Photo by Anne Gittins

And this week, when Noodle reminded me of my heart horse, I also realized how acutely unaware Noodle was of the pressures I had on both him and myself to get back to that stage my 18-year-old self once jumped on. And how entirely unfair that was to him. He didn’t know Nikko, or the jumps he had jumped, or how his nose used to rest on the same spot on my neck. To Noodle, he’s just accepted his life as my new friend and finally started to tolerate “the art of the selfie” and recently got introduced to bareback rides. But even if Noodle does one day jump those same jumps Nikko did, it’ll always be in his shadow. Because my heart horse jumped them first. 

Photo by Grace Angelino 

I starting having these conversations with one of my clients. And her response was simple—how could you have had Nikko “too early?” Didn’t he make you into what you are now? And professionally speaking, she’s absolutely right. Nikko took my name from junior catch rider to young professional in a single year. And when this particular client admitted that the videos of us together on those kind of national stages are what first drew her to our barn, I couldn’t help but feel grateful for the time I did have with him. 

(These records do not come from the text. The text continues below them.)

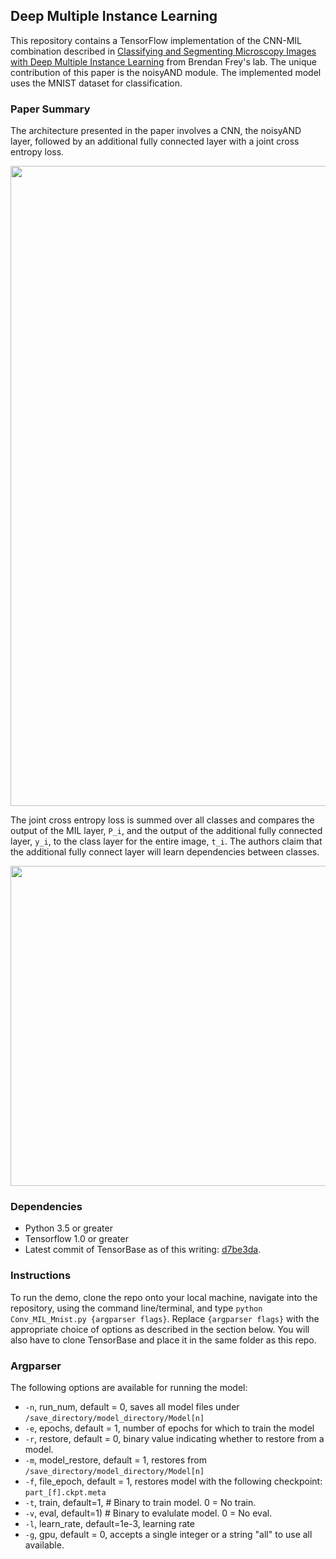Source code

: ## Deep Multiple Instance Learning

This repository contains a TensorFlow implementation of the CNN-MIL
combination described in [Classifying and Segmenting Microscopy Images with
Deep Multiple Instance Learning](https://www.ncbi.nlm.nih.gov/pmc/articles/PMC4908336/pdf/btw252.pdf) from Brendan Frey's lab.
The unique contribution of this paper is the noisyAND module.
The implemented model uses the MNIST dataset for classification.

### Paper Summary

The architecture presented in the paper involves a CNN, the noisyAND layer,
followed by an additional fully connected layer with a joint cross entropy loss.


<p align="center">
  <img src="https://raw.githubusercontent.com/dancsalo/TensorFlow-MIL/master/png/arch.png" width="1024"/>
</p>

The joint cross entropy loss is summed over all classes and compares the
output of the MIL layer, `P_i`, and the output of the additional fully connected layer, `y_i`,
to the class layer for the entire image, `t_i`. The authors claim that the
additional fully connect layer will learn dependencies between classes.

<p align="center">
  <img src="https://raw.githubusercontent.com/dancsalo/TensorFlow-MIL/master/png/loss.png" width="512"/>
</p>


### Dependencies
 * Python 3.5 or greater
 * Tensorflow 1.0 or greater
 * Latest commit of TensorBase as of this writing: [d7be3da](https://github.com/dancsalo/TensorBase/commit/d7be3dafab9f88ee42b74eec4459c42fda6ba15c).

### Instructions
To run the demo, clone the repo onto your local machine, navigate into the repository,
using the command line/terminal, and type `python Conv_MIL_Mnist.py {argparser flags}`. 
 Replace `{argparser flags}` with the appropriate choice of options as described in
 the section below. You will also have to clone TensorBase and place it in
 the same folder as this repo.

### Argparser
The following options are available for running the model:

* `-n`, run_num, default = 0, saves all model files under `/save_directory/model_directory/Model[n]`
* `-e`, epochs, default = 1, number of epochs for which to train the model
* `-r`, restore, default = 0, binary value indicating whether to restore from a model.
* `-m`, model_restore, default = 1, restores from `/save_directory/model_directory/Model[n]`
* `-f`, file_epoch, default = 1,  restores model with the following checkpoint: `part_[f].ckpt.meta`
* `-t`, train, default=1,  # Binary to train model. 0 = No train.
* `-v`, eval, default=1)  # Binary to evalulate model. 0 = No eval.
* `-l`, learn_rate, default=1e-3, learning rate
* `-g`, gpu, default = 0, accepts a single integer or a string "all" to use all available.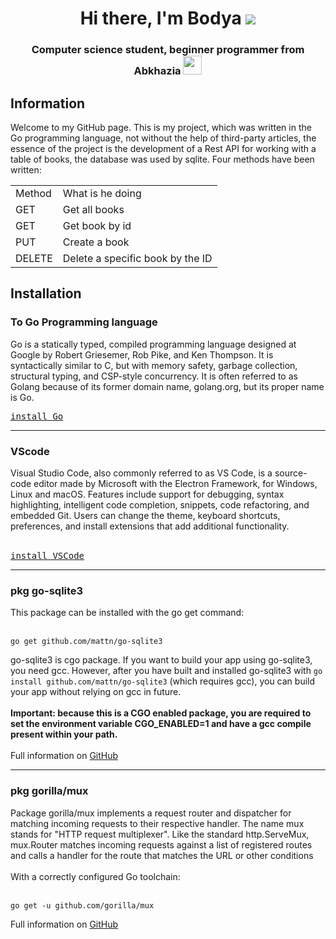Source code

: <h1 align="center">Hi there, I'm Bodya
<img src="https://github.com/blackcater/blackcater/raw/main/images/Hi.gif"/></h1>
<h3 align="center">Computer science student, beginner programmer from Abkhazia <img src="https://cdn-icons-png.flaticon.com/512/164/164890.png"
width="30" height="30"></h3>
<h2>Information</h2>

Welcome to my GitHub page. This is my project, which was written in the Go programming language, not without the help of third-party articles, 
the essence of the project is the development of a Rest API for working with a table of books, the database was used by sqlite. Four methods have been written:
<table class="iksweb">
  <tbody>
    <tr>
      <td>Method</td>
      <td>
What is he doing</td>
    </tr>
    <tr>
      <td>GET</td>
      <td>Get all books</td>
    </tr>
    <tr>
      <td>GET</td>
      <td>Get book by id</td>
    </tr>
    <tr>
      <td>PUT</td>
      <td>Create a book</td>
    </tr>
    <tr>
      <td>DELETE</td>
      <td>Delete a specific book by the ID</td>
    </tr>
  </tbody>
</table>
<h2>Installation</h2>
<h3>To Go Programming language</h3>
Go is a statically typed, compiled programming language designed at Google by Robert Griesemer, Rob Pike, and Ken Thompson. 
It is syntactically similar to C, but with memory safety, garbage collection, structural typing, and CSP-style concurrency. 
It is often referred to as Golang because of its former domain name, golang.org, but its proper name is Go.
<br/>
<pre><a href="https://go.dev/">install Go</a></pre>
<hr/>
<h3>VScode</h3>
Visual Studio Code, also commonly referred to as VS Code, is a source-code editor made by Microsoft with the Electron Framework, for Windows, 
Linux and macOS. Features include support for debugging, syntax highlighting, intelligent code completion, snippets, code refactoring, and embedded Git. 
Users can change the theme, keyboard shortcuts, preferences, and install extensions that add additional functionality.
<br/><br/>
<pre><a href="https://code.visualstudio.com/download">install VSCode</a></pre>
<hr/>
<h3>pkg go-sqlite3</h3>
This package can be installed with the go get command:
<br/><br/>
<pre><code>go get github.com/mattn/go-sqlite3</code></pre>
go-sqlite3 is cgo package. If you want to build your app using go-sqlite3, you need gcc. However, 
after you have built and installed go-sqlite3 with <code>go install github.com/mattn/go-sqlite3</code> (which requires gcc), 
you can build your app without relying on gcc in future.
<br/><br/>
<b>Important: because this is a CGO enabled package, you are required to set the environment variable CGO_ENABLED=1 and have a gcc compile present within your path.</b>
<br/><br/>
Full information on <a href="https://github.com/mattn/go-sqlite3">GitHub</a>
<hr/>
<h3>pkg gorilla/mux</h3>
Package gorilla/mux implements a request router and dispatcher for matching incoming requests to their respective handler.
The name mux stands for "HTTP request multiplexer". Like the standard http.ServeMux, 
mux.Router matches incoming requests against a list of registered routes and calls a handler for the route that matches the URL or other conditions
<br/><br/>
With a correctly configured Go toolchain:
<br/><br/>
<pre><code>go get -u github.com/gorilla/mux</code></pre>
Full information on <a href="https://github.com/gorilla/mux">GitHub</a>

Even still, through the emotional weight of having my name on a derby scoreboard without his, of first coming home from the vet clinic and seeing his pictures on my bedroom wall in what used to be a monument but was suddenly a shrine, of never fully believing in an afterlife but finding myself wishing there was one because I just wanted to pet him again, I have now learned that weight changes over the years passed, but it never fully lifts. 

And maybe that’s not the worst thing. Maybe because of that weight, I’ll be able to hold onto the memories, since I’ll remember what they feel like. Because of Nikko, I know what a true partnership is. Through him, I know what those ten extra handy points cost because I once gained them through inside turns I only had to glance at before we slipped inside. I know what night check with Banamine paste and an apple bit cleanly in half tastes like, because Nikko was good at sharing a few bites. And I know what it’s like to victory gallop with a rainbow of different colored ribbons on your bridle, just as well as I remember thinking that right-to-left lead changes were going to be the death of us in the baby green division. Nikko always landed right.

And whether it’s with Noodle that I one day get to say, “This is my derby horse,” or if it’s the next baby we bring along, or a new one years down the road, maybe that weight on my heart means I’ll never forget the horse that has mine. 

The next one just has to live up to him.